When the above testimony is considered in the light of the fact that the instrument introduced in evidence, as the sole and only application for the policy, is dated the same date as the policy (August 14, 1959) even though it bears a stamp indicating it was not *881received in the insurer’s Marine Department until three days later (August 17, 1959), several questions arise that are not clearly answered by the evidence. Despite this indication that the agent, Mr. Henry, may have issued the policy and on the same date it was applied for, Mr. Todd, a special agent for the insurer, testified that Mr. Henry, as the insurer’s local agent had no duties in connection with the issuance of policies like the subject one, except to take applications therefor, and mail them in to the insurer’s underwriters for evaluation, and, on the basis of such applications, only its underwriting department has authority to bind the insurer in issuing policies. He also testified that the insurer does not expect agents to inspect boats. In this connection, Mr.
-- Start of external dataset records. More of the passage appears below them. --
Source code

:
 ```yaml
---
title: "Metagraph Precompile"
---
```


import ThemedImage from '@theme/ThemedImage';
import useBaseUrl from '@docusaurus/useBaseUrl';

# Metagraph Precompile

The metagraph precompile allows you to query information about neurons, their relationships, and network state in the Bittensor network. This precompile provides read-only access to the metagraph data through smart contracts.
Henry was interrogated on cross examination as follows:

“Q Did your company ask you to see it (the boat) ?
“A They asked that — no, I don’t know that they ever asked me to see it, that is, I believe there was going to be an inspection made of the boat, and before it was done, the boat sank.
“Q Oh, you issued the policy but you had in mind to go ahead and inspect it later on?
“A No, I am not supposed to make an inspection. The agent don’t made the inspection of the boat.”

Mr. Henry then denied that he had any opportunity to inspect the boat, but he admitted that he had been to the insured’s trailer house on various occasions; and the insured elicited testimony from another witness that: “ * * * You couldn’t go in the trailer without seeing the boat.”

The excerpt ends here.